Reproduce all of the data word for word.
★ ★ ★ ★ ★ ★ ★
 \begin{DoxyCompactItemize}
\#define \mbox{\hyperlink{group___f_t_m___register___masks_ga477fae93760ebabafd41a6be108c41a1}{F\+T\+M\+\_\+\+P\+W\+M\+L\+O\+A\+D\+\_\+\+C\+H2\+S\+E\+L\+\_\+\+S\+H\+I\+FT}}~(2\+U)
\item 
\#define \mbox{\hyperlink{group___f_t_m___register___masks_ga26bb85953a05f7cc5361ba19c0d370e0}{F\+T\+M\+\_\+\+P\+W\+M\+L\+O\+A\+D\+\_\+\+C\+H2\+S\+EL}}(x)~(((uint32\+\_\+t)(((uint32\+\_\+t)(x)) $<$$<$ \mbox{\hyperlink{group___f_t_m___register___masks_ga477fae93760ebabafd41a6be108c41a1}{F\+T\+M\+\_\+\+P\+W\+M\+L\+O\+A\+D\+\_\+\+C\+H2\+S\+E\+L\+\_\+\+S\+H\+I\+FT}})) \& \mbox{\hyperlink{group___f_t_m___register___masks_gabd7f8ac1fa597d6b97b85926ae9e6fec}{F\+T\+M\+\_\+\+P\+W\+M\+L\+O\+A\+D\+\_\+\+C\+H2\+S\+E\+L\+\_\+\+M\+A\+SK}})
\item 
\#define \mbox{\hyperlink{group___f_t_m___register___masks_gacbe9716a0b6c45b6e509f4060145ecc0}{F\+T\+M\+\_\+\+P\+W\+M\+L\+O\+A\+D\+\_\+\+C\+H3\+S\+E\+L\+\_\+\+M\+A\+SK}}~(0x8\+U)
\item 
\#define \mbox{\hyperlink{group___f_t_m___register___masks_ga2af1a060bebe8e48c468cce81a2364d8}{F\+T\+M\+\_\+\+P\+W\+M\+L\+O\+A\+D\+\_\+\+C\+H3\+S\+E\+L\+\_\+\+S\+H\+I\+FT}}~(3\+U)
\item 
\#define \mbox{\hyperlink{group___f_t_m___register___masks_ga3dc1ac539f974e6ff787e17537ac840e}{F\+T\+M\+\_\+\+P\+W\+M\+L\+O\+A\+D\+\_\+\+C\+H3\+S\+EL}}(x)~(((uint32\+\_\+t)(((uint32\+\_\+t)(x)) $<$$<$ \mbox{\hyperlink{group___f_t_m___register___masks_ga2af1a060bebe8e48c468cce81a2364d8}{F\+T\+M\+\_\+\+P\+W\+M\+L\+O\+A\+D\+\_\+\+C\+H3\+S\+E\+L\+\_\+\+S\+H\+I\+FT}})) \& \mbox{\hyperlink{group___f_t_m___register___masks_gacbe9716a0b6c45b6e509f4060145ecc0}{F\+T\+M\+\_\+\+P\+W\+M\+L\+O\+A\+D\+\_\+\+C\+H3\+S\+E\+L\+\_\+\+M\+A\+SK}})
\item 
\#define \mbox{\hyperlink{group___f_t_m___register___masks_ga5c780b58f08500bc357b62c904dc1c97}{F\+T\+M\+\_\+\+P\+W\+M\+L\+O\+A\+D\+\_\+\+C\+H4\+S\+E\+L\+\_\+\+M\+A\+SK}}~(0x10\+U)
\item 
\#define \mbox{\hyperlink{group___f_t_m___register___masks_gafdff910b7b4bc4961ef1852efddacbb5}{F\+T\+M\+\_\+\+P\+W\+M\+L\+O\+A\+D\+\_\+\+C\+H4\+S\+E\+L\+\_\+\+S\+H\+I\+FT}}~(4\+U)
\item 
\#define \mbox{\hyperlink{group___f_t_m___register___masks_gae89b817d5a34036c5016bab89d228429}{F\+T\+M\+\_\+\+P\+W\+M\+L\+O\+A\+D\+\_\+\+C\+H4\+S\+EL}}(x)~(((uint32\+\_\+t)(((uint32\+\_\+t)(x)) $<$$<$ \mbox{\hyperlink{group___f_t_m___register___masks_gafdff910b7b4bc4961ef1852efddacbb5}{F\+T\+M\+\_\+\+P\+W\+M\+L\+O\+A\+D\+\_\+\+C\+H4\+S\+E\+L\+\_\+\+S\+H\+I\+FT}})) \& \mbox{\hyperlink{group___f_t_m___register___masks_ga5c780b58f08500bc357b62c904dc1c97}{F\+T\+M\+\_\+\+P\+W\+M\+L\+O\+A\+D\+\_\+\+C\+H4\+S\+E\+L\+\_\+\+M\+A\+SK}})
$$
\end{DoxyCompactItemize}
★ ★ ★ ★ ★ ★ ★
Exercise response –
 \begin{DoxyCompactItemize}
\#define \mbox{\hyperlink{group___f_t_m___register___masks_ga477fae93760ebabafd41a6be108c41a1}{F\+T\+M\+\_\+\+P\+W\+M\+L\+O\+A\+D\+\_\+\+C\+H2\+S\+E\+L\+\_\+\+S\+H\+I\+FT}}~(2\+U)
\item 
\#define \mbox{\hyperlink{group___f_t_m___register___masks_ga26bb85953a05f7cc5361ba19c0d370e0}{F\+T\+M\+\_\+\+P\+W\+M\+L\+O\+A\+D\+\_\+\+C\+H2\+S\+EL}}(x)~(((uint32\+\_\+t)(((uint32\+\_\+t)(x)) $<$$<$ \mbox{\hyperlink{group___f_t_m___register___masks_ga477fae93760ebabafd41a6be108c41a1}{F\+T\+M\+\_\+\+P\+W\+M\+L\+O\+A\+D\+\_\+\+C\+H2\+S\+E\+L\+\_\+\+S\+H\+I\+FT}})) \& \mbox{\hyperlink{group___f_t_m___register___masks_gabd7f8ac1fa597d6b97b85926ae9e6fec}{F\+T\+M\+\_\+\+P\+W\+M\+L\+O\+A\+D\+\_\+\+C\+H2\+S\+E\+L\+\_\+\+M\+A\+SK}})
\item 
\#define \mbox{\hyperlink{group___f_t_m___register___masks_gacbe9716a0b6c45b6e509f4060145ecc0}{F\+T\+M\+\_\+\+P\+W\+M\+L\+O\+A\+D\+\_\+\+C\+H3\+S\+E\+L\+\_\+\+M\+A\+SK}}~(0x8\+U)
\item 
\#define \mbox{\hyperlink{group___f_t_m___register___masks_ga2af1a060bebe8e48c468cce81a2364d8}{F\+T\+M\+\_\+\+P\+W\+M\+L\+O\+A\+D\+\_\+\+C\+H3\+S\+E\+L\+\_\+\+S\+H\+I\+FT}}~(3\+U)
\item 
\#define \mbox{\hyperlink{group___f_t_m___register___masks_ga3dc1ac539f974e6ff787e17537ac840e}{F\+T\+M\+\_\+\+P\+W\+M\+L\+O\+A\+D\+\_\+\+C\+H3\+S\+EL}}(x)~(((uint32\+\_\+t)(((uint32\+\_\+t)(x)) $<$$<$ \mbox{\hyperlink{group___f_t_m___register___masks_ga2af1a060bebe8e48c468cce81a2364d8}{F\+T\+M\+\_\+\+P\+W\+M\+L\+O\+A\+D\+\_\+\+C\+H3\+S\+E\+L\+\_\+\+S\+H\+I\+FT}})) \& \mbox{\hyperlink{group___f_t_m___register___masks_gacbe9716a0b6c45b6e509f4060145ecc0}{F\+T\+M\+\_\+\+P\+W\+M\+L\+O\+A\+D\+\_\+\+C\+H3\+S\+E\+L\+\_\+\+M\+A\+SK}})
\item 
\#define \mbox{\hyperlink{group___f_t_m___register___masks_ga5c780b58f08500bc357b62c904dc1c97}{F\+T\+M\+\_\+\+P\+W\+M\+L\+O\+A\+D\+\_\+\+C\+H4\+S\+E\+L\+\_\+\+M\+A\+SK}}~(0x10\+U)
\item 
\#define \mbox{\hyperlink{group___f_t_m___register___masks_gafdff910b7b4bc4961ef1852efddacbb5}{F\+T\+M\+\_\+\+P\+W\+M\+L\+O\+A\+D\+\_\+\+C\+H4\+S\+E\+L\+\_\+\+S\+H\+I\+FT}}~(4\+U)
\item 
\#define \mbox{\hyperlink{group___f_t_m___register___masks_gae89b817d5a34036c5016bab89d228429}{F\+T\+M\+\_\+\+P\+W\+M\+L\+O\+A\+D\+\_\+\+C\+H4\+S\+EL}}(x)~(((uint32\+\_\+t)(((uint32\+\_\+t)(x)) $<$$<$ \mbox{\hyperlink{group___f_t_m___register___masks_gafdff910b7b4bc4961ef1852efddacbb5}{F\+T\+M\+\_\+\+P\+W\+M\+L\+O\+A\+D\+\_\+\+C\+H4\+S\+E\+L\+\_\+\+S\+H\+I\+FT}})) \& \mbox{\hyperlink{group___f_t_m___register___masks_ga5c780b58f08500bc357b62c904dc1c97}{F\+T\+M\+\_\+\+P\+W\+M\+L\+O\+A\+D\+\_\+\+C\+H4\+S\+E\+L\+\_\+\+M\+A\+SK}})
$$
\end{DoxyCompactItemize}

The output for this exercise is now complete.